--- MATERIAL FOR THE TASK Enclosed Below ---
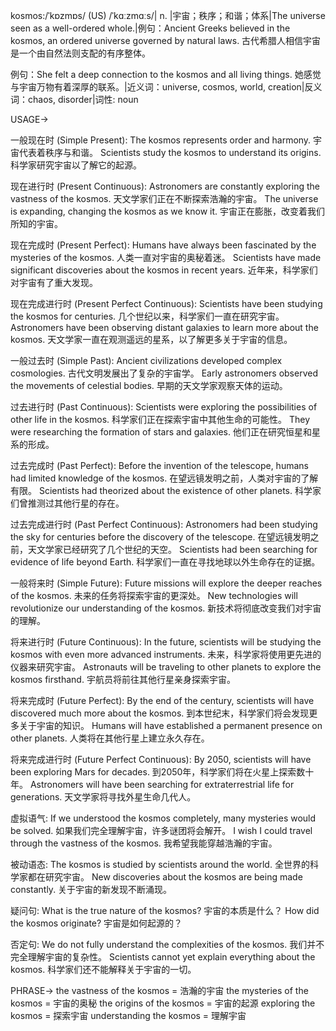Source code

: kosmos:/ˈkɒzmɒs/ (US) /ˈkɑːzmɑːs/| n. |宇宙；秩序；和谐；体系|The universe seen as a well-ordered whole.|例句：Ancient Greeks believed in the kosmos, an ordered universe governed by natural laws. 古代希腊人相信宇宙是一个由自然法则支配的有序整体。

例句：She felt a deep connection to the kosmos and all living things. 她感觉与宇宙万物有着深厚的联系。|近义词：universe, cosmos, world, creation|反义词：chaos, disorder|词性: noun

USAGE->

一般现在时 (Simple Present):
The kosmos represents order and harmony. 宇宙代表着秩序与和谐。
Scientists study the kosmos to understand its origins. 科学家研究宇宙以了解它的起源。

现在进行时 (Present Continuous):
Astronomers are constantly exploring the vastness of the kosmos. 天文学家们正在不断探索浩瀚的宇宙。
The universe is expanding, changing the kosmos as we know it. 宇宙正在膨胀，改变着我们所知的宇宙。

现在完成时 (Present Perfect):
Humans have always been fascinated by the mysteries of the kosmos. 人类一直对宇宙的奥秘着迷。
Scientists have made significant discoveries about the kosmos in recent years. 近年来，科学家们对宇宙有了重大发现。

现在完成进行时 (Present Perfect Continuous):
Scientists have been studying the kosmos for centuries.  几个世纪以来，科学家们一直在研究宇宙。
Astronomers have been observing distant galaxies to learn more about the kosmos. 天文学家一直在观测遥远的星系，以了解更多关于宇宙的信息。

一般过去时 (Simple Past):
Ancient civilizations developed complex cosmologies. 古代文明发展出了复杂的宇宙学。
Early astronomers observed the movements of celestial bodies. 早期的天文学家观察天体的运动。


过去进行时 (Past Continuous):
Scientists were exploring the possibilities of other life in the kosmos. 科学家们正在探索宇宙中其他生命的可能性。
They were researching the formation of stars and galaxies. 他们正在研究恒星和星系的形成。


过去完成时 (Past Perfect):
Before the invention of the telescope, humans had limited knowledge of the kosmos. 在望远镜发明之前，人类对宇宙的了解有限。
Scientists had theorized about the existence of other planets. 科学家们曾推测过其他行星的存在。


过去完成进行时 (Past Perfect Continuous):
Astronomers had been studying the sky for centuries before the discovery of the telescope. 在望远镜发明之前，天文学家已经研究了几个世纪的天空。
Scientists had been searching for evidence of life beyond Earth. 科学家们一直在寻找地球以外生命存在的证据。

一般将来时 (Simple Future):
Future missions will explore the deeper reaches of the kosmos. 未来的任务将探索宇宙的更深处。
New technologies will revolutionize our understanding of the kosmos. 新技术将彻底改变我们对宇宙的理解。

将来进行时 (Future Continuous):
In the future, scientists will be studying the kosmos with even more advanced instruments. 未来，科学家将使用更先进的仪器来研究宇宙。
Astronauts will be traveling to other planets to explore the kosmos firsthand. 宇航员将前往其他行星亲身探索宇宙。


将来完成时 (Future Perfect):
By the end of the century, scientists will have discovered much more about the kosmos. 到本世纪末，科学家们将会发现更多关于宇宙的知识。
Humans will have established a permanent presence on other planets. 人类将在其他行星上建立永久存在。

将来完成进行时 (Future Perfect Continuous):
By 2050, scientists will have been exploring Mars for decades. 到2050年，科学家们将在火星上探索数十年。
Astronomers will have been searching for extraterrestrial life for generations. 天文学家将寻找外星生命几代人。


虚拟语气:
If we understood the kosmos completely, many mysteries would be solved. 如果我们完全理解宇宙，许多谜团将会解开。
I wish I could travel through the vastness of the kosmos. 我希望我能穿越浩瀚的宇宙。

被动语态:
The kosmos is studied by scientists around the world. 全世界的科学家都在研究宇宙。
New discoveries about the kosmos are being made constantly.  关于宇宙的新发现不断涌现。

疑问句:
What is the true nature of the kosmos? 宇宙的本质是什么？
How did the kosmos originate? 宇宙是如何起源的？

否定句:
We do not fully understand the complexities of the kosmos. 我们并不完全理解宇宙的复杂性。
Scientists cannot yet explain everything about the kosmos. 科学家们还不能解释关于宇宙的一切。


PHRASE->
the vastness of the kosmos = 浩瀚的宇宙
the mysteries of the kosmos = 宇宙的奥秘
the origins of the kosmos = 宇宙的起源
exploring the kosmos = 探索宇宙
understanding the kosmos = 理解宇宙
--- End of Enclosed MATERIAL FOR THE TASK ---
ACTION ITEM
In the records above, find every line that contains the word "been" and copy it.

RESPONSE
Humans have always been fascinated by the mysteries of the kosmos. 人类一直对宇宙的奥秘着迷。
Scientists have been studying the kosmos for centuries.  几个世纪以来，科学家们一直在研究宇宙。
Astronomers have been observing distant galaxies to learn more about the kosmos. 天文学家一直在观测遥远的星系，以了解更多关于宇宙的信息。
Astronomers had been studying the sky for centuries before the discovery of the telescope. 在望远镜发明之前，天文学家已经研究了几个世纪的天空。
Scientists had been searching for evidence of life beyond Earth. 科学家们一直在寻找地球以外生命存在的证据。
By 2050, scientists will have been exploring Mars for decades. 到2050年，科学家们将在火星上探索数十年。
Astronomers will have been searching for extraterrestrial life for generations. 天文学家将寻找外星生命几代人。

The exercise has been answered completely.